Kiedy czytałam ten list, nie mogłam powstrzymać się od łez. Spływały w dół moich policzków, spadając na kartkę. Ale poza tym, szanujmy się. Nie ma opcji, że napisał to w minutę. Złożyłam kolejny samolot, w którym napisałam "przed że stawiamy przecinek Chris. Rozumiem, że potrzebowałeś czasu dla siebie. Nie musisz mi nic tłumaczyć, tylko proszę, nie rób tego już nigdy więcej. A tak w ogóle, ile czasu to pisałeś?".
Nie musiałam długo czekać na odpowiadający samolot. "wyjdź przed dom, proszę". Oczywiście, że wyszłam. Schodząc po schodach, nie mogłam opędzić się od myśli, które biegały w te i we w te. W mojej głowie Chris stał na piedestale, po tak długim braku kontaktu w końcu postanowił się odezwać. Kiedy stanęłam przed drzwiami, bałam się złapać za klamkę. "Wychodzę właśnie do chłopaka, który olewał mnie przez pięć dni" te słowa krążyły w mojej głowie. Jeżeli wyjdę, to już nie ma odwrotu. "Wyszłaś do niego, a jego nie ma" myślałam sobie.

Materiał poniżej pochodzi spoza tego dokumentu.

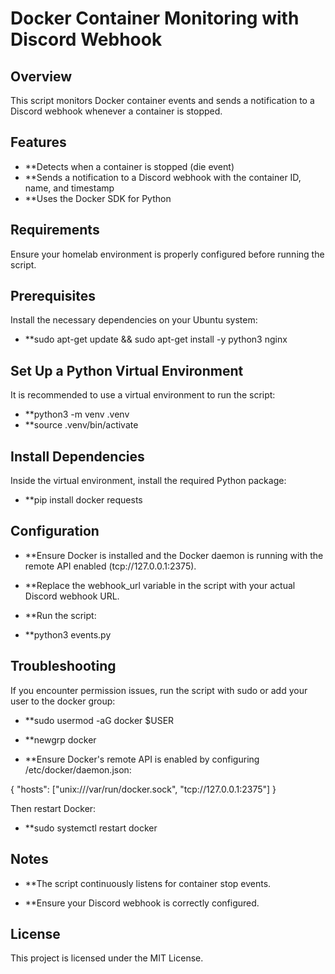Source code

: # Docker Container Monitoring with Discord Webhook


## Overview
This script monitors Docker container events and sends a notification to a Discord webhook whenever a container is stopped.

## Features
- **Detects when a container is stopped (die event)
- **Sends a notification to a Discord webhook with the container ID, name, and timestamp
- **Uses the Docker SDK for Python

## Requirements

Ensure your homelab environment is properly configured before running the script.

## Prerequisites
Install the necessary dependencies on your Ubuntu system:

- **sudo apt-get update && sudo apt-get install -y python3 nginx

## Set Up a Python Virtual Environment

It is recommended to use a virtual environment to run the script:

- **python3 -m venv .venv
- **source .venv/bin/activate

## Install Dependencies
Inside the virtual environment, install the required Python package:
- **pip install docker requests

## Configuration

- **Ensure Docker is installed and the Docker daemon is running with the remote API enabled (tcp://127.0.0.1:2375).

- **Replace the webhook_url variable in the script with your actual Discord webhook URL.

- **Run the script:

- **python3 events.py

## Troubleshooting

If you encounter permission issues, run the script with sudo or add your user to the docker group:

- **sudo usermod -aG docker $USER
- **newgrp docker

- **Ensure Docker's remote API is enabled by configuring /etc/docker/daemon.json:

{
  "hosts": ["unix:///var/run/docker.sock", "tcp://127.0.0.1:2375"]
}

Then restart Docker:

- **sudo systemctl restart docker

## Notes

- **The script continuously listens for container stop events.

- **Ensure your Discord webhook is correctly configured.

## License

This project is licensed under the MIT License.
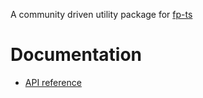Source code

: A community driven utility package for [fp-ts](https://github.com/gcanti/fp-ts)

# Documentation

- [API reference](https://gcanti.github.io/fp-ts-contrib/)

Złapałam za klamkę, i wyszłam.
Chris stał na ścieżce do mojego domu. Stał i patrzył się prosto na drzwi, nie opuszczając wzroku. Kiedy otworzyłam drzwi, on stał przede mną. Patrzył mi się prosto w oczy. Staliśmy i patrzyliśmy się na siebie przez 10 sekund, nawet nie mrugając. Przez moje ciało przelatywało miliardy motyli, które krzyczały.
- Laven... - chłopak nie dokończył wymawiać mojego imienia, podbiegłam do niego z siłą, jaką nie wiedziałam, że posiadam.

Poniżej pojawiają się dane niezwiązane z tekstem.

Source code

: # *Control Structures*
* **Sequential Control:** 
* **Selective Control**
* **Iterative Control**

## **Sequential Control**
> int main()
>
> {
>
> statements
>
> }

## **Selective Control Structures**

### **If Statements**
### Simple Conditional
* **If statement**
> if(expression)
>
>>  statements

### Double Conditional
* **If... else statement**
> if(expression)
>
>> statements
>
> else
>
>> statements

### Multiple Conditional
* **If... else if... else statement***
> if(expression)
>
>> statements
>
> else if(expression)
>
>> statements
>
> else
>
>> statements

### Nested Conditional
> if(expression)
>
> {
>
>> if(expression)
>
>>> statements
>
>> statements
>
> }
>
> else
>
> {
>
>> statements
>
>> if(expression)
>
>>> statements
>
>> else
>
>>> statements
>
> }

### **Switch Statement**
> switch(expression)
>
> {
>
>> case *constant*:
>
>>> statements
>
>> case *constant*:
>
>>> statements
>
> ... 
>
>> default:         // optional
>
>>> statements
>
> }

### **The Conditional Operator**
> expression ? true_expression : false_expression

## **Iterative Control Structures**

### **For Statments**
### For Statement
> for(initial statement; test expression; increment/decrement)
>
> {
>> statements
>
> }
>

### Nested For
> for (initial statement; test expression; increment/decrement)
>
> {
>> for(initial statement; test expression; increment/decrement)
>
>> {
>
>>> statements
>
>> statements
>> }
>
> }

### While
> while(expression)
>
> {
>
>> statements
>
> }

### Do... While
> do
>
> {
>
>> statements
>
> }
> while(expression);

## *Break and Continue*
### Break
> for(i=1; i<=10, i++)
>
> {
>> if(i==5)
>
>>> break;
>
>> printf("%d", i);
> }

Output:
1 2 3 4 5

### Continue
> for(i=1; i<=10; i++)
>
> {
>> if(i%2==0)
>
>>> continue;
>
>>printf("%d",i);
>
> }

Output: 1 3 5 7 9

Uwiesiłam się mu na szyi, cieżko oddychając. Chris przyciskał mnie mocno do siebie. Zawsze tak robił. Nigdy nie mogłam wytrzymać dłużej niż pięć sekund. Natomiast tym razem, to ja przyciskałam go do siebie. Chciałam, żebyśmy zostali tak na zawsze.

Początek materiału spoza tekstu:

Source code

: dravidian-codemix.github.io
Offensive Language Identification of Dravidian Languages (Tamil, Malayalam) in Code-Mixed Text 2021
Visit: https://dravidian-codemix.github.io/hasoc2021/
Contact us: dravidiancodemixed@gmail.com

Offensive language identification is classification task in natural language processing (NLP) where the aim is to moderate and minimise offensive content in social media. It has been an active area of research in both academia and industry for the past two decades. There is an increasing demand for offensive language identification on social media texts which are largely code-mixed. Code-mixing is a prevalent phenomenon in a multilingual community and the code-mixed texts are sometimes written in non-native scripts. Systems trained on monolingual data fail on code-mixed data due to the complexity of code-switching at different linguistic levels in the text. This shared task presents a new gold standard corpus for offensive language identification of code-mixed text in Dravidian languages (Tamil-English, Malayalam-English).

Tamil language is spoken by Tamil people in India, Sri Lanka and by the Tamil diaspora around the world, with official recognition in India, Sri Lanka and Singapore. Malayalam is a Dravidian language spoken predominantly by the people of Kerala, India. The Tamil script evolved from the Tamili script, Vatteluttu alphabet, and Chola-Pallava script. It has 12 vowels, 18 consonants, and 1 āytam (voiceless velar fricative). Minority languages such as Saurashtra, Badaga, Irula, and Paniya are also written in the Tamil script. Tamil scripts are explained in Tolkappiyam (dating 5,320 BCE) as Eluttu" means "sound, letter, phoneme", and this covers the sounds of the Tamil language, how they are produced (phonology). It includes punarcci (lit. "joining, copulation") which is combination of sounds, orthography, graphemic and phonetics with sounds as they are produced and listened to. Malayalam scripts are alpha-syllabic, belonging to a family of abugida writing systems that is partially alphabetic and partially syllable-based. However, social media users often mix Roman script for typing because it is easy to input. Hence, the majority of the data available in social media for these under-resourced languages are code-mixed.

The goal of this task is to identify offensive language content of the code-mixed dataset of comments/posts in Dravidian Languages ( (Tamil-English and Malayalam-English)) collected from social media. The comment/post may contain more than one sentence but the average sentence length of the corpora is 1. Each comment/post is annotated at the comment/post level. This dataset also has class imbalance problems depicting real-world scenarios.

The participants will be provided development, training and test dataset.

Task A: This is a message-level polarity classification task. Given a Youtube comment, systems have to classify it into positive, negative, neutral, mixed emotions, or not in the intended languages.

Chris, ja i pełnia księżyca.
CZYTASZ
𝒾 𝒷𝑒𝓉, 𝒾𝓉 𝓌𝒶𝓈 𝒶𝓁𝓌𝒶𝓎𝓈 𝓎𝑜𝓊... | 𝕮𝖍𝖗𝖎𝖘 𝕾𝖙𝖚𝖗𝖓𝖎𝖔𝖑𝖔
RandomLavender "Lou" Heffley. Zwykła siedemnastoletnia laska, nic specjalnego. Ewidentnie coś specjalnego dzieje się pomiędzy nią, a Chrisem Sturniolo... Przepraszam, że w tym fanficu nie ma Alahny, ani Madi. Kocham je całym sercem, ale do tego opowiadani...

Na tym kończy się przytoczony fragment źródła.